Telescope control system

So-called ``building crashes'' occur when the building stops (e.g., because the safety system is triggered or if the drive system fails) and the telescope will (after some time) drive in to a safety switch and its power will be cut. This requires the telescope to be powered-on which takes several minutes. Often, the safety system is triggered by accident and to avoid the unnecessary loss of time the system has been upgraded in two ways. When the telescope is slewing and the power is cut to the building now also the telescope will ramp down its speed in the same way and no crash should occur and only a reset of the safety system is needed. In case when the telescope is tracking and it will not crash immediately in to the building if it stops, the telescope will continue tracking as before but now it will stop if it reaches a given distance from the center position with respect to the building, or when it gets to within a given distance to the limit switch that would cut the telescope power. If the safety system is reset before the telescope reaches this limit, the tracking will just continue. Otherwise the telescope will stop in idle mode until the observer resets the safety system, but no powering-on of the telescope is needed. In all cases, the TCS provides information about what is happening and suggest what should be done to avoid confusion.

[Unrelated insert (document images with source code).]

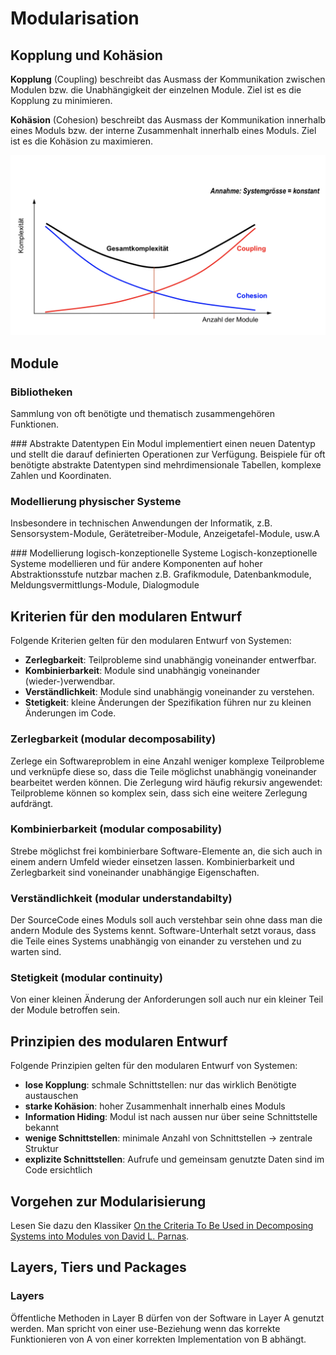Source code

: # Modularisation

## Kopplung und Kohäsion
**Kopplung** (Coupling) beschreibt das Ausmass der Kommunikation zwischen Modulen bzw. die Unabhängigkeit der einzelnen Module. 
Ziel ist es die Kopplung zu minimieren.

**Kohäsion** (Cohesion) beschreibt das Ausmass der Kommunikation innerhalb eines Moduls bzw. der interne Zusammenhalt innerhalb eines Moduls.
Ziel ist es die Kohäsion zu maximieren.

![Coupling and Cohesion](./assets/coupling_cohesion.png)

## Module

### Bibliotheken
Sammlung von oft benötigte und thematisch zusammengehören Funktionen.

### Abstrakte Datentypen
Ein Modul implementiert einen neuen Datentyp und stellt die darauf definierten Operationen zur Verfügung. 
Beispiele für oft benötigte abstrakte Datentypen sind mehrdimensionale Tabellen, komplexe Zahlen und Koordinaten.

### Modellierung physischer Systeme
Insbesondere in technischen Anwendungen der Informatik, z.B. Sensorsystem-Module, Gerätetreiber-Module, Anzeigetafel-Module, usw.A

### Modellierung logisch-konzeptionelle Systeme
Logisch-konzeptionelle Systeme modellieren und für andere Komponenten auf hoher Abstraktionsstufe nutzbar machen z.B. Grafikmodule, Datenbankmodule, Meldungsvermittlungs-Module, Dialogmodule

## Kriterien für den modularen Entwurf
Folgende Kriterien gelten für den modularen Entwurf von Systemen:
- **Zerlegbarkeit**: Teilprobleme sind unabhängig voneinander entwerfbar.
- **Kombinierbarkeit**: Module sind unabhängig voneinander (wieder-)verwendbar.
- **Verständlichkeit**: Module sind unabhängig voneinander zu verstehen.
- **Stetigkeit**: kleine Änderungen der Spezifikation führen nur zu kleinen Änderungen im Code.

### Zerlegbarkeit (modular decomposability)
Zerlege ein Softwareproblem in eine Anzahl weniger komplexe Teilprobleme und verknüpfe diese so, dass die Teile möglichst unabhängig voneinander bearbeitet werden können.
Die Zerlegung wird häufig rekursiv angewendet: Teilprobleme können so komplex sein, dass sich eine weitere Zerlegung aufdrängt.

### Kombinierbarkeit (modular composability)
Strebe möglichst frei kombinierbare Software-Elemente an, die sich auch in einem andern Umfeld wieder einsetzen lassen.
Kombinierbarkeit und Zerlegbarkeit sind voneinander unabhängige Eigenschaften.

### Verständlichkeit (modular understandabilty)
Der SourceCode eines Moduls soll auch verstehbar sein ohne dass man die andern Module des Systems kennt.
Software-Unterhalt setzt voraus, dass die Teile eines Systems unabhängig von einander zu verstehen und zu warten sind.

### Stetigkeit (modular continuity)
Von einer kleinen Änderung der Anforderungen soll auch nur ein kleiner Teil der Module betroffen sein.

## Prinzipien des modularen Entwurf
Folgende Prinzipien gelten für den modularen Entwurf von Systemen:
- **lose Kopplung**: schmale Schnittstellen: nur das wirklich Benötigte austauschen
- **starke Kohäsion**: hoher Zusammenhalt innerhalb eines Moduls
- **Information Hiding**: Modul ist nach aussen nur über seine Schnittstelle bekannt
- **wenige Schnittstellen**: minimale Anzahl von Schnittstellen -> zentrale Struktur
- **explizite Schnittstellen**: Aufrufe und gemeinsam genutzte Daten sind im Code ersichtlich

## Vorgehen zur Modularisierung
Lesen Sie dazu den Klassiker [On the Criteria To Be Used in Decomposing Systems into Modules von David L. Parnas](https://www.cs.umd.edu/class/spring2003/cmsc838p/Design/criteria.pdf).

## Layers, Tiers und Packages

### Layers
Öffentliche Methoden in Layer B dürfen von der Software in Layer A genutzt werden. 
Man spricht von einer use-Beziehung wenn das korrekte Funktionieren von A von einer korrekten Implementation von B abhängt.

With the possibility to operate most of our (observing) systems at the mountain remotely there is a safety issue. In principle people can use the web cams and call the control room to see if anybody is working with the telescope or instrument, but when running (especially automated) observing scripts somebody might not be aware of that and get his/her hands in while a filter wheel rotates or a pick-off mirror is moved. The general idea is to provide commands that can be issued at the telescope and would prevent the use of the telescope or instrument remotely. There is the possibility that this might affect some remote (test) observations and people should use these commands with care, but safety is more important.

As the TCS is a closed system it is in principle simple to isolate and exclude commands issued remotely. Specifically, we will implemented, e.g., called `Inhibit-Remote-Commands' and `Permit-Remote-Commands' that can only be issued from the TCS user interface in the control room. For the instruments controlled through the observing system this is a bit more complicated (see below).

Some test were made to move the User Interface, which runs on a rather ancient computer screen to a big colour screen by using a regular PC to act as front end to the TCS.